Work to be completed: Write every entry out again, exactly as given.

Stored data:
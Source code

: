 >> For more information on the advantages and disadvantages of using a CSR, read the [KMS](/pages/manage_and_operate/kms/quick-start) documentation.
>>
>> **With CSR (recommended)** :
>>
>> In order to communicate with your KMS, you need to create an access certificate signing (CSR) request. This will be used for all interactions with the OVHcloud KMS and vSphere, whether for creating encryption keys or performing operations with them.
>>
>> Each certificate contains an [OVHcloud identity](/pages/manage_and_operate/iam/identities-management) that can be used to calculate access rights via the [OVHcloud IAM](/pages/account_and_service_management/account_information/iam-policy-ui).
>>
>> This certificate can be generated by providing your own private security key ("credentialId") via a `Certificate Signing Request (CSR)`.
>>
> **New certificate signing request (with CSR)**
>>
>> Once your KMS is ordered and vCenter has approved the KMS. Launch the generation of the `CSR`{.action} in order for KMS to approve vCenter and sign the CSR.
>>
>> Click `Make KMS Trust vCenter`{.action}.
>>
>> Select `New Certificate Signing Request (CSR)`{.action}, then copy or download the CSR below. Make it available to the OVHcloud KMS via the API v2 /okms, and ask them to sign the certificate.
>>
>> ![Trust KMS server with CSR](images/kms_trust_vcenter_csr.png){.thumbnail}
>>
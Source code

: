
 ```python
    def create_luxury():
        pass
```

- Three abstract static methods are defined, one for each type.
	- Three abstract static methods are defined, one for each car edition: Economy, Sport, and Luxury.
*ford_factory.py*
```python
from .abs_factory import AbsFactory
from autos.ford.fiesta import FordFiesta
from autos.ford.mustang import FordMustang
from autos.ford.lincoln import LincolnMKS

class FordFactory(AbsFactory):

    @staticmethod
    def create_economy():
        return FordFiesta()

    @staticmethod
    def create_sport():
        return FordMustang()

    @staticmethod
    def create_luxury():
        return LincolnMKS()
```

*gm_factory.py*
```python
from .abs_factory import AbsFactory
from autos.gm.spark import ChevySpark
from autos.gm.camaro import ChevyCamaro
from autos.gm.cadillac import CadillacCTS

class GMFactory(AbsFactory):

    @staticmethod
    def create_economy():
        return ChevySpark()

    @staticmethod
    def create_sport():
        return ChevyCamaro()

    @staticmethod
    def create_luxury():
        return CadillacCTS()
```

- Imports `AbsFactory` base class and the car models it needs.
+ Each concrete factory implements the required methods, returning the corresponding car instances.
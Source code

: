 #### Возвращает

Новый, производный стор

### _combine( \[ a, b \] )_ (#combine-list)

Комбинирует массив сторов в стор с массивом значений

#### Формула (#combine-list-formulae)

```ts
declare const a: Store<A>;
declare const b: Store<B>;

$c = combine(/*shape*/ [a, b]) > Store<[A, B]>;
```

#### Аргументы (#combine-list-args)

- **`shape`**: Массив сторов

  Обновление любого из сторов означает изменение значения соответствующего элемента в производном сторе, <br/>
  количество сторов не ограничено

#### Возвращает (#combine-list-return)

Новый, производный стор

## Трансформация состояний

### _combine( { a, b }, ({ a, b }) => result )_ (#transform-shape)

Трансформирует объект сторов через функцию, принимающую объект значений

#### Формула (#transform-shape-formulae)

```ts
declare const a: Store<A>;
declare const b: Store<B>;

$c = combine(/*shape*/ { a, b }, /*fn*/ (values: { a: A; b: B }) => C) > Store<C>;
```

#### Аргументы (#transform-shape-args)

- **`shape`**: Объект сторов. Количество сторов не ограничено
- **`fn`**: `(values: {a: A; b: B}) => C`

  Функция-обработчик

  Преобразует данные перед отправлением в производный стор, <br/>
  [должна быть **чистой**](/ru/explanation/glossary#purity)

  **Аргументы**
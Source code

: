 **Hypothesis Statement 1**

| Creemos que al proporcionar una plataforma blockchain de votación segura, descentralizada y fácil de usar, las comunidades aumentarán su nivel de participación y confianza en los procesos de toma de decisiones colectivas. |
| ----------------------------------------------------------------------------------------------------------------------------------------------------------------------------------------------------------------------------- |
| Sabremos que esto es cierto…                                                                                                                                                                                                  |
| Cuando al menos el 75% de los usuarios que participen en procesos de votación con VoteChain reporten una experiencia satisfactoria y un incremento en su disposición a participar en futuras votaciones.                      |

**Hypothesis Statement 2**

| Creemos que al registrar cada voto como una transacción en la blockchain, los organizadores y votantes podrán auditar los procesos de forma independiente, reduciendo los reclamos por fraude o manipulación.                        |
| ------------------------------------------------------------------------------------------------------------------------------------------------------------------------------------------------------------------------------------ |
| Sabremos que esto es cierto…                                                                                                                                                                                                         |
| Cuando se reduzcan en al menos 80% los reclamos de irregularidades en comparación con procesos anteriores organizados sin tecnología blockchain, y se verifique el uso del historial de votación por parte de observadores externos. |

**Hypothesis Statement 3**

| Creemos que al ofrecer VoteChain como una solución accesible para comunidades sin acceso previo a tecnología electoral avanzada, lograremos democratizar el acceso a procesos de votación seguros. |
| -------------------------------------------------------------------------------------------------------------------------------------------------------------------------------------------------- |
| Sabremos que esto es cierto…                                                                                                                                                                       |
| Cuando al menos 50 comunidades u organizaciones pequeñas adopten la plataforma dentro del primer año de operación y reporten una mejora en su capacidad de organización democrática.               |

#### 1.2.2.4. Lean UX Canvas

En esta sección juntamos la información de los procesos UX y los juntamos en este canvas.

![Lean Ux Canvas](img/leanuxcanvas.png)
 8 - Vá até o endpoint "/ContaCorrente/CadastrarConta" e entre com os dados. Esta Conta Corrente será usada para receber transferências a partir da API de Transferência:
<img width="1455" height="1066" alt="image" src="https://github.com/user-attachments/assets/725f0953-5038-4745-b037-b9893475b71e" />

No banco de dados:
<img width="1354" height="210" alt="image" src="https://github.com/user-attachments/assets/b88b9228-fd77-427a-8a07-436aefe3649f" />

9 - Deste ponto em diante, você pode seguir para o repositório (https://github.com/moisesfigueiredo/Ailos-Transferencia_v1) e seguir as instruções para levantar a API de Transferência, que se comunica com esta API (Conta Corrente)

Exercise result:
Source code

: >> For more information on the advantages and disadvantages of using a CSR, read the [KMS](/pages/manage_and_operate/kms/quick-start) documentation.
>>
>> **With CSR (recommended)** :
>>
>> In order to communicate with your KMS, you need to create an access certificate signing (CSR) request. This will be used for all interactions with the OVHcloud KMS and vSphere, whether for creating encryption keys or performing operations with them.
>>
>> Each certificate contains an [OVHcloud identity](/pages/manage_and_operate/iam/identities-management) that can be used to calculate access rights via the [OVHcloud IAM](/pages/account_and_service_management/account_information/iam-policy-ui).
>>
>> This certificate can be generated by providing your own private security key ("credentialId") via a `Certificate Signing Request (CSR)`.
>>
> **New certificate signing request (with CSR)**
>>
>> Once your KMS is ordered and vCenter has approved the KMS. Launch the generation of the `CSR`{.action} in order for KMS to approve vCenter and sign the CSR.
>>
>> Click `Make KMS Trust vCenter`{.action}.
>>
>> Select `New Certificate Signing Request (CSR)`{.action}, then copy or download the CSR below. Make it available to the OVHcloud KMS via the API v2 /okms, and ask them to sign the certificate.
>>
>> ![Trust KMS server with CSR](images/kms_trust_vcenter_csr.png){.thumbnail}
>>
Source code

:
 ```python
    def create_luxury():
        pass
```

- Three abstract static methods are defined, one for each type.
	- Three abstract static methods are defined, one for each car edition: Economy, Sport, and Luxury.
*ford_factory.py*
```python
from .abs_factory import AbsFactory
from autos.ford.fiesta import FordFiesta
from autos.ford.mustang import FordMustang
from autos.ford.lincoln import LincolnMKS

class FordFactory(AbsFactory):

    @staticmethod
    def create_economy():
        return FordFiesta()

    @staticmethod
    def create_sport():
        return FordMustang()

    @staticmethod
    def create_luxury():
        return LincolnMKS()
```

*gm_factory.py*
```python
from .abs_factory import AbsFactory
from autos.gm.spark import ChevySpark
from autos.gm.camaro import ChevyCamaro
from autos.gm.cadillac import CadillacCTS

class GMFactory(AbsFactory):

    @staticmethod
    def create_economy():
        return ChevySpark()

    @staticmethod
    def create_sport():
        return ChevyCamaro()

    @staticmethod
    def create_luxury():
        return CadillacCTS()
```

- Imports `AbsFactory` base class and the car models it needs.
+ Each concrete factory implements the required methods, returning the corresponding car instances.
Source code

: #### Возвращает

Новый, производный стор

### _combine( \[ a, b \] )_ (#combine-list)

Комбинирует массив сторов в стор с массивом значений

#### Формула (#combine-list-formulae)

```ts
declare const a: Store<A>;
declare const b: Store<B>;

$c = combine(/*shape*/ [a, b]) > Store<[A, B]>;
```

#### Аргументы (#combine-list-args)

- **`shape`**: Массив сторов

  Обновление любого из сторов означает изменение значения соответствующего элемента в производном сторе, <br/>
  количество сторов не ограничено

#### Возвращает (#combine-list-return)

Новый, производный стор

## Трансформация состояний

### _combine( { a, b }, ({ a, b }) => result )_ (#transform-shape)

Трансформирует объект сторов через функцию, принимающую объект значений

#### Формула (#transform-shape-formulae)

```ts
declare const a: Store<A>;
declare const b: Store<B>;

$c = combine(/*shape*/ { a, b }, /*fn*/ (values: { a: A; b: B }) => C) > Store<C>;
```

#### Аргументы (#transform-shape-args)

- **`shape`**: Объект сторов. Количество сторов не ограничено
- **`fn`**: `(values: {a: A; b: B}) => C`

  Функция-обработчик

  Преобразует данные перед отправлением в производный стор, <br/>
  [должна быть **чистой**](/ru/explanation/glossary#purity)

  **Аргументы**
Source code

: **Hypothesis Statement 1**

| Creemos que al proporcionar una plataforma blockchain de votación segura, descentralizada y fácil de usar, las comunidades aumentarán su nivel de participación y confianza en los procesos de toma de decisiones colectivas. |
| ----------------------------------------------------------------------------------------------------------------------------------------------------------------------------------------------------------------------------- |
| Sabremos que esto es cierto…                                                                                                                                                                                                  |
| Cuando al menos el 75% de los usuarios que participen en procesos de votación con VoteChain reporten una experiencia satisfactoria y un incremento en su disposición a participar en futuras votaciones.                      |

**Hypothesis Statement 2**

| Creemos que al registrar cada voto como una transacción en la blockchain, los organizadores y votantes podrán auditar los procesos de forma independiente, reduciendo los reclamos por fraude o manipulación.                        |
| ------------------------------------------------------------------------------------------------------------------------------------------------------------------------------------------------------------------------------------ |
| Sabremos que esto es cierto…                                                                                                                                                                                                         |
| Cuando se reduzcan en al menos 80% los reclamos de irregularidades en comparación con procesos anteriores organizados sin tecnología blockchain, y se verifique el uso del historial de votación por parte de observadores externos. |

**Hypothesis Statement 3**

| Creemos que al ofrecer VoteChain como una solución accesible para comunidades sin acceso previo a tecnología electoral avanzada, lograremos democratizar el acceso a procesos de votación seguros. |
| -------------------------------------------------------------------------------------------------------------------------------------------------------------------------------------------------- |
| Sabremos que esto es cierto…                                                                                                                                                                       |
| Cuando al menos 50 comunidades u organizaciones pequeñas adopten la plataforma dentro del primer año de operación y reporten una mejora en su capacidad de organización democrática.               |

#### 1.2.2.4. Lean UX Canvas

En esta sección juntamos la información de los procesos UX y los juntamos en este canvas.

![Lean Ux Canvas](img/leanuxcanvas.png)
 8 - Vá até o endpoint "/ContaCorrente/CadastrarConta" e entre com os dados. Esta Conta Corrente será usada para receber transferências a partir da API de Transferência:
<img width="1455" height="1066" alt="image" src="https://github.com/user-attachments/assets/725f0953-5038-4745-b037-b9893475b71e" />

No banco de dados:
<img width="1354" height="210" alt="image" src="https://github.com/user-attachments/assets/b88b9228-fd77-427a-8a07-436aefe3649f" />

9 - Deste ponto em diante, você pode seguir para o repositório (https://github.com/moisesfigueiredo/Ailos-Transferencia_v1) e seguir as instruções para levantar a API de Transferência, que se comunica com esta API (Conta Corrente)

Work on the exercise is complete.